Modification statutaire et planification successorale
Mais ce n'est pas seulement le droit des sociétés qui a changé ces dernières années. Le droit des régimes matrimoniaux et la fiscalité (notamment concernant les donations) ont aussi changé. Des schémas établis depuis des années en planification successorale méritent une révision. Le CSA offre de nombreuses possibilités et instruments supplémentaires en matière de planification successorale. Ainsi, le CSA crée enfin un cadre légal pour les droits de l'usufruitier . Lors de donation des actions avec réserve d'usufruit, il peut être prévu statutairement que tant le droit de vote que les flux de dividendes restent chez l'usufruitier. Ainsi, les donateurs (parents) peuvent garder le contrôle et le droit au dividende, mais après leur décès les enfants (nus-propriétaires) sont en sécurité au niveau des droits de succession. Aussi avec le droit de vote multiple , qui peut maintenant aussi être appliqué dans la SRL et SC, des structures de contrôle utiles peuvent être développées.

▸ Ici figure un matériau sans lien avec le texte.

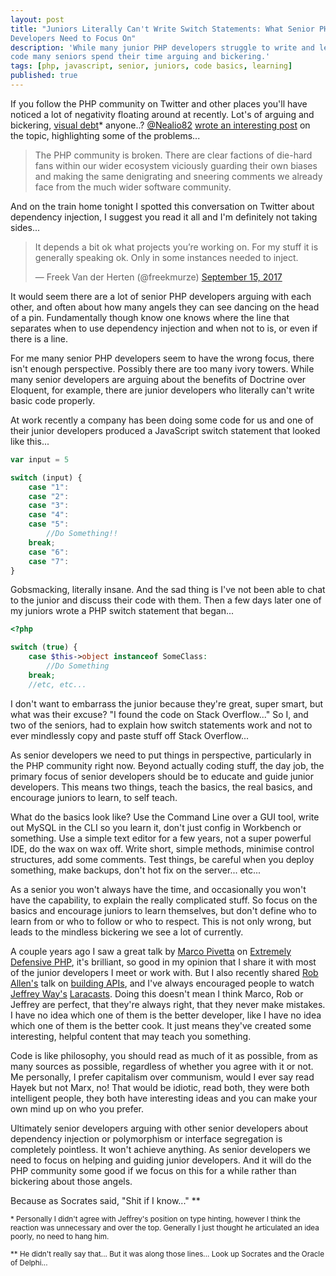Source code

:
 ```yaml
---
layout: post
title: "Juniors Literally Can't Write Switch Statements: What Senior PHP
Developers Need to Focus On"
description: 'While many junior PHP developers struggle to write and learn basic
code many seniors spend their time arguing and bickering.'
tags: [php, javascript, senior, juniors, code basics, learning]
published: true
---
```

If you follow the PHP community on Twitter and other places you'll have noticed
a lot of negativity floating around at recently. Lot's of arguing and bickering,
[visual debt](https://laracasts.com/series/php-bits/episodes/1)* anyone..? [@Nealio82](https://twitter.com/nealio82) [wrote an interesting post](https://medium.com/@nealio82/the-global-php-community-continues-to-toxify-itself-and-we-need-to-halt-it-for-the-sake-of-our-eabecd21a365) on the topic, highlighting
some of the problems...

> The PHP community is broken. There are clear factions of die-hard fans within our wider ecosystem viciously guarding their own biases and making the same denigrating and sneering comments we already face from the much wider software community.

And on the train home tonight I spotted this conversation on Twitter about
dependency injection, I suggest you read it all and I'm definitely not taking sides...

<blockquote class="twitter-tweet" data-lang="en"><p lang="en" dir="ltr">It depends a bit ok what projects you’re working on. For my stuff it is generally speaking ok. Only in some instances needed to inject.</p>&mdash; Freek Van der Herten (@freekmurze) <a href="https://twitter.com/freekmurze/status/908716651012612096">September 15, 2017</a></blockquote>
<script async src="//platform.twitter.com/widgets.js" charset="utf-8"></script>

It would seem there are a lot of senior PHP developers arguing with each other, and
often about how many angels they can see dancing on the head of a pin.
Fundamentally though know one knows where the line that separates when to
use dependency injection and when not to is, or even if there is a line.

For me many senior PHP developers seem to have the wrong focus,
there isn't enough perspective. Possibly there are too many ivory towers. While
many senior developers are arguing about the benefits of Doctrine over Eloquent, for example,
there are junior developers who literally can't write basic code properly.

At work recently a company has been doing some code for us and one of their junior developers
produced a JavaScript switch statement that looked like this...

```javascript
var input = 5

switch (input) {
    case "1":
    case "2":
    case "3":
    case "4":
    case "5":
        //Do Something!!
    break;
    case "6":
    case "7":
}
```

Gobsmacking, literally insane. And the sad thing is I've not been able to chat to
the junior and discuss their code with them. Then a few days later one of my
juniors wrote a PHP switch statement that began...

```php
<?php

switch (true) {
    case $this->object instanceof SomeClass:
        //Do Something
    break;
    //etc, etc...
```

I don't want to embarrass the junior because they're great, super smart, but
what was their excuse? "I found the code on Stack Overflow..." So I, and two of the
seniors, had to explain how switch statements work and not to ever mindlessly copy
and paste stuff off Stack Overflow...     

As senior developers we need to put things in perspective, particularly in the
PHP community right now. Beyond actually coding stuff, the day job, the primary
focus of senior developers should be to educate and guide junior developers.
This means two things, teach the basics, the real basics, and encourage juniors
to learn, to self teach.

What do the basics look like? Use the Command Line over a GUI tool, write out
MySQL in the CLI so you learn it, don't just config in Workbench or something.
Use a simple text editor for a few years, not a super powerful IDE, do the wax
on wax off. Write short, simple methods, minimise control structures, add some
comments. Test things, be careful when you deploy something, make backups, don't
hot fix on the server... etc...

As a senior you won't always have the time, and occasionally you won't have the capability,
to explain the really complicated stuff. So focus on the basics and encourage juniors
to learn themselves, but don't define who to learn from or who to follow or who to respect.
This is not only wrong, but leads to the mindless bickering we see a lot of currently.

A couple years ago I saw a great talk by [Marco Pivetta](https://twitter.com/ocramius) on [Extremely Defensive PHP](https://ocramius.github.io/extremely-defensive-php/#/),
it's brilliant, so good in my opinion that I share it with most of the junior developers
I meet or work with. But I also recently shared [Rob Allen's](https://twitter.com/akrabat) talk on [building APIs](https://www.youtube.com/watch?v=L9oR4U2nVhQ),
and I've always encouraged people to watch [Jeffrey Way's](https://twitter.com/jeffrey_way) [Laracasts](https://laracasts.com/). Doing this
doesn't mean I think Marco, Rob or Jeffrey are perfect, that they're always right,
that they never make mistakes. I have no idea which one of them is the better developer,
like I have no idea which one of them is the better cook. It just means they've created some interesting, helpful content that may teach you something.

Code is like philosophy, you should read as much of it
as possible, from as many sources as possible, regardless of whether you agree with it
or not. Me personally, I prefer capitalism over communism, would I ever say read
Hayek but not Marx, no! That would be idiotic, read both, they were both intelligent
people, they both have interesting ideas and you can make your own mind up on who
you prefer.

Ultimately senior developers arguing with other senior developers about dependency
injection or polymorphism or interface segregation is completely pointless. It
won't achieve anything. As senior developers we need to focus on helping and guiding
junior developers. And it will do the PHP community some good if we focus on this for
a while rather than bickering about those angels.

Because as Socrates said, "Shit if I know..." **

<small>* Personally I didn't agree with Jeffrey's position on type hinting, however I
think the reaction was unnecessary and over the top. Generally I just thought he
articulated an idea poorly, no need to hang him.</small>

<small>** He didn't really say that... But it was along those lines... Look up Socrates
and the Oracle of Delphi...</small>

En bref, l'adaptation des statuts peut parfaitement s'inscrire dans une planification successorale moderne, souvent taillée sur mesure simple moyennant adaptation de vos statuts.
AVERTISSEMENT: Cet article a été publié/modifié pour la dernière fois le 06/10/2023 et a été rédigé conformément à la législation, la jurisprudence, la doctrine juridique et les interprétations en vigueur à ce moment-là. Depuis cette date, des changements peuvent avoir eu lieu rendant cet article potentiellement obsolète.